I don’t know if this counts as optimistic, but recognizing you have a problem is the first step and boy oh boy do we have a problem and far more people recognize it.
HW: How’s the 2019 Twitter Resolution holding up? Spending less time tweeting? Fewer battles with trolls?
AD: It is amazing how great it is to be far less active on Twitter. I can’t think of anything I’ve done in years (aside from getting married and having a kid) that has brought me so much concrete happiness so quickly. I’m not joking. I was a frequent twitterer and a regular arguer with others on Twitter. It was often exciting, but also stressful, enraging, distracting. It’s embarrassing to admit, but I have more hours in the day, more focus on my work, more time with my family and more time when I’m not obsessing over some slight from someone. I feel pathetic to admit that I had that problem. But I feel like an evangelical with some good news: you, too, can break free of the clutches of evil and immediately have a better life.
It is amazing how great it is to be far less active on Twitter. I can’t think of anything I’ve done in years (aside from getting married and having a kid) that has brought me so much concrete happiness so quickly. I’m not joking.
I do still use twitter. I post random thoughts. I find many people on twitter to have great thoughts when news breaks. And I probably type and delete 10 vicious attacks on my enemies every week. But I don’t send them. And that is great.
HW: You were co-founder and longtime co-host of Planet Money, one of the most successful podcasts out there. You’ve also hosted a podcast on Gimlet. What’s a “commonly held belief” in the podcast industry that you disagree with?
AD: Oh, boy. So, so many.
I guess the biggest one is that there is a thing called “podcasting” or the “podcast industry.” It is still such a vague, umbrella term that covers an enormous spread in quality and nature of content. We don’t talk about the “video industry” to refer to everything from your cousin’s bar mitzvah video to some random unboxer on YouTube to Better Call Saul to the latest Marvel blockbuster. Similarly, we don’t talk about the “print industry” to refer to holiday cards, kids books, The New Yorker, and a Dan Brown thriller. We recognize that video media and print media are divided into many, many categories and industries that barely overlap. They have different business models, different companies, different creators, etc.
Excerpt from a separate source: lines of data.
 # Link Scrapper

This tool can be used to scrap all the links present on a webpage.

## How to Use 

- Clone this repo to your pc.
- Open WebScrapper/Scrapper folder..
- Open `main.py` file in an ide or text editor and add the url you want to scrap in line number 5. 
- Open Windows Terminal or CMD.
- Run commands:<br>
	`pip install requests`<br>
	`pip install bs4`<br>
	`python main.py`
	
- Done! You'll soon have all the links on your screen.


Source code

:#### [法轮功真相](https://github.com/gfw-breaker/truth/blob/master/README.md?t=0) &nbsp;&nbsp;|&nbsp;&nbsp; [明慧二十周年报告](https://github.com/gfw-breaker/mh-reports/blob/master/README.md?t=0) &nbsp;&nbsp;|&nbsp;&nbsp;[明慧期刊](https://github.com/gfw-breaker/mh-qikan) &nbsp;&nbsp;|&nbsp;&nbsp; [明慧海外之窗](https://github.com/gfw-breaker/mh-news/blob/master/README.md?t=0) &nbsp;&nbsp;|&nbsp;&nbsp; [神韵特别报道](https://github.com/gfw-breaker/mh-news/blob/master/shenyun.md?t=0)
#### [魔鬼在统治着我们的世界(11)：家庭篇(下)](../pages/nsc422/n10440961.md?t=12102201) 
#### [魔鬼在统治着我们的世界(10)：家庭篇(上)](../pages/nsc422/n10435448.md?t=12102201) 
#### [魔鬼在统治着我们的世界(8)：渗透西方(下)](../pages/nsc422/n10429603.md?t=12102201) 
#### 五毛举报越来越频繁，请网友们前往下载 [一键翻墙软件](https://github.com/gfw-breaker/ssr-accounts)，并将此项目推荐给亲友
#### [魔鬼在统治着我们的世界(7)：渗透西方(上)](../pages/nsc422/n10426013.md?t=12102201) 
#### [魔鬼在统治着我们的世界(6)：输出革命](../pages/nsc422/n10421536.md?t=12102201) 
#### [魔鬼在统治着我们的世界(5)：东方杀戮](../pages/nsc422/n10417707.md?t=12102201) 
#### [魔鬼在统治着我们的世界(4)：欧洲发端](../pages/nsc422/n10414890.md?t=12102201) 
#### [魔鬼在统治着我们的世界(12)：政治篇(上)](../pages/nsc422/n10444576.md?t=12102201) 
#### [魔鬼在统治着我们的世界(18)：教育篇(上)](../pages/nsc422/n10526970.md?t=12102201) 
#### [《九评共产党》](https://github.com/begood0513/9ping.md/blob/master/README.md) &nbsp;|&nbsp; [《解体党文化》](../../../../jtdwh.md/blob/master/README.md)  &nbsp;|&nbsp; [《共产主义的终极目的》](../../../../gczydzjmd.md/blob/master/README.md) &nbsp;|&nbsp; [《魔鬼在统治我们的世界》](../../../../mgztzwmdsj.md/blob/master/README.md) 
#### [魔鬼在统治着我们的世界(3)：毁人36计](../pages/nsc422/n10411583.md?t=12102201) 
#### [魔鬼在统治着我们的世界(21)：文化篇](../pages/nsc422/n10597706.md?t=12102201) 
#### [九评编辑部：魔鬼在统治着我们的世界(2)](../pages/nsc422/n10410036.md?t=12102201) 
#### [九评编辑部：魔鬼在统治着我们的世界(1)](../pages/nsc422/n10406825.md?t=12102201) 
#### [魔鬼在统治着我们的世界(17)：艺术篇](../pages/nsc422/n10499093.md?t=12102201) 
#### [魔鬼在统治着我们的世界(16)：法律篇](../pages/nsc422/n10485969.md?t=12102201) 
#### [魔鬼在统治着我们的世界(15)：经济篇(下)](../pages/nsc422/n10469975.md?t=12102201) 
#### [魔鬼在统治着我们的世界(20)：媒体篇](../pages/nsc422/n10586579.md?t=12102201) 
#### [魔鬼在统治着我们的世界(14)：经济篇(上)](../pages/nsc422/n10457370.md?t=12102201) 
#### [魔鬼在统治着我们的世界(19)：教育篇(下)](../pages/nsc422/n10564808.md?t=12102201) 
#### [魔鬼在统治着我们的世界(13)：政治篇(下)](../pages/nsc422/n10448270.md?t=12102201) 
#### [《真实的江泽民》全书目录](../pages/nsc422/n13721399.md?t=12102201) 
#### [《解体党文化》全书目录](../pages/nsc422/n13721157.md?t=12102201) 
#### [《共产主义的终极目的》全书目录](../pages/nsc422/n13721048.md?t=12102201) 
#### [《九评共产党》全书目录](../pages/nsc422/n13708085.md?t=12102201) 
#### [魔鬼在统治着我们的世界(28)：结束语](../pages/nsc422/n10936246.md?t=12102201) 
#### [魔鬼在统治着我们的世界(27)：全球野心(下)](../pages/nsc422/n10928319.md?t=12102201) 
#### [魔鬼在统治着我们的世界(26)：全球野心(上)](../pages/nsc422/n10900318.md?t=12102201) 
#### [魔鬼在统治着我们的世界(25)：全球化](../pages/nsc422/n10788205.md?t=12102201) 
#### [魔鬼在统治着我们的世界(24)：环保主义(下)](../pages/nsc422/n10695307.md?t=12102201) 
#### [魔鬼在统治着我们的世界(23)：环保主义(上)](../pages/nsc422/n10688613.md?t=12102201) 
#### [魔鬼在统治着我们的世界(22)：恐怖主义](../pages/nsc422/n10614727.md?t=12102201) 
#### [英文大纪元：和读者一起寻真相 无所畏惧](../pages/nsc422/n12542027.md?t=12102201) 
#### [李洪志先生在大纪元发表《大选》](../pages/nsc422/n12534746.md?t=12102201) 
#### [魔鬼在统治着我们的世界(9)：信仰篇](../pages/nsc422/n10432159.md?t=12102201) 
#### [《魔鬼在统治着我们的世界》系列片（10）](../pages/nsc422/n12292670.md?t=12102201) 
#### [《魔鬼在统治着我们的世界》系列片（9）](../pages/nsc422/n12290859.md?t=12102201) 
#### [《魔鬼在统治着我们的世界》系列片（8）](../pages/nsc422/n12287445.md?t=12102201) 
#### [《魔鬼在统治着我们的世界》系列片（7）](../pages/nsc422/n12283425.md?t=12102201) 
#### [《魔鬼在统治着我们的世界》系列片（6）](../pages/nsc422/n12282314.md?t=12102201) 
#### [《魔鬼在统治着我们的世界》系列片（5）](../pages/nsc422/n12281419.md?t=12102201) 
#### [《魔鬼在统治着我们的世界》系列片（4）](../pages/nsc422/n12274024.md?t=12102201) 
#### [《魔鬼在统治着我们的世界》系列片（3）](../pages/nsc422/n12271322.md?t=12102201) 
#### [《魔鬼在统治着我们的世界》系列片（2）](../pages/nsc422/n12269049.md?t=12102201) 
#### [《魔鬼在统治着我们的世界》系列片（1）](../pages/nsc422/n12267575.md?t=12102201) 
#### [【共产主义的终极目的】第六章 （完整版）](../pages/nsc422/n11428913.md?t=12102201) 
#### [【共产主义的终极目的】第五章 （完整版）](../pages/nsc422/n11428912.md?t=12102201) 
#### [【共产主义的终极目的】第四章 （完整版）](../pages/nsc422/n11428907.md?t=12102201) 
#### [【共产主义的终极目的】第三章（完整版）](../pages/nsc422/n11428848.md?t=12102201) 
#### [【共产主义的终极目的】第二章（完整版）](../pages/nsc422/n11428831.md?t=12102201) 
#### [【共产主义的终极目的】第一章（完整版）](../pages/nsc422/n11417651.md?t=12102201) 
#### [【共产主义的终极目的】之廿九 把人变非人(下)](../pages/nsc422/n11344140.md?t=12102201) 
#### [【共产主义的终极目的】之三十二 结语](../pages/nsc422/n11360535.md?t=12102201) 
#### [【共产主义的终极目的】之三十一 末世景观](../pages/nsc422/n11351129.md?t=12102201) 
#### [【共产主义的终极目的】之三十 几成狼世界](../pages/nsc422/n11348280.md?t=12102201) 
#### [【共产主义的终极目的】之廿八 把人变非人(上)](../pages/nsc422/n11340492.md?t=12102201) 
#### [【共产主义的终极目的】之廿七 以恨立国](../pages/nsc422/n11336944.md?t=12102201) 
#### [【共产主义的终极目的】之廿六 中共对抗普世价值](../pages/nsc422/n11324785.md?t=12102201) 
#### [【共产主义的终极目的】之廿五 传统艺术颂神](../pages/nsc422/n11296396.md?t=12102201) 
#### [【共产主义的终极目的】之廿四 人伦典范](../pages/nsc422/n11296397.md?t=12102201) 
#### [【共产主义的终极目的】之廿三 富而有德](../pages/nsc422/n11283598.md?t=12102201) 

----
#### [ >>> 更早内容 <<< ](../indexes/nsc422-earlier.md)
Quality long-form audio was an obscure business a decade or, certainly, two decades ago. Very, very few people cared about it or learned how to do it. It strikes me that, over the first 40 years of a national public radio network, starting in 1970, there was a new big, successful, enduring long-form shows about once or twice a decade: Fresh Air and Prairie Home Companion in the 1970s, Car Talk in the 1980s, This American Life in the 1990s, Radiolab in the 2000s. There are others but not many.
There were other audio formats, of course. Talk radio was huge. Public radio also developed the magazine style show, comprised, mostly of short produced pieces of 3 to 5 minutes in length. But those short pieces and the magazine show have been largely irrelevant in podcasting. (This has been a pet peeve of mine for years, that NPR is still obsessively focused on the 3 minute reported story, which is entirely a terrestrial radio product. The skills required to produce a 3-minute story are wildly different from those required to produce a sustained podcast of, even, twenty minutes, let alone 60. Some can make the transition–like commercial directors who make movies–but many can’t.)
So, I think podcasting is going through a very natural maturation and segmentation right now. There are the equivalents of talk radio–Joe Rogan being the big hit. There are a bunch of great interview shows, especially WTF and How I Built This. And then there are the highly-produced shows, like This American Life, Serial, S-Town, and many of Gimlet’s shows, like Heavyweight.
I find, when talking to people without audio experience, they are not all that sensitive to the differences between these formats.
Highly-produced shows cost a fortune: tens or hundreds of thousands of dollars per episode. They are like quality TV, requiring highly skilled production staff and a business model that can reward that level of effort.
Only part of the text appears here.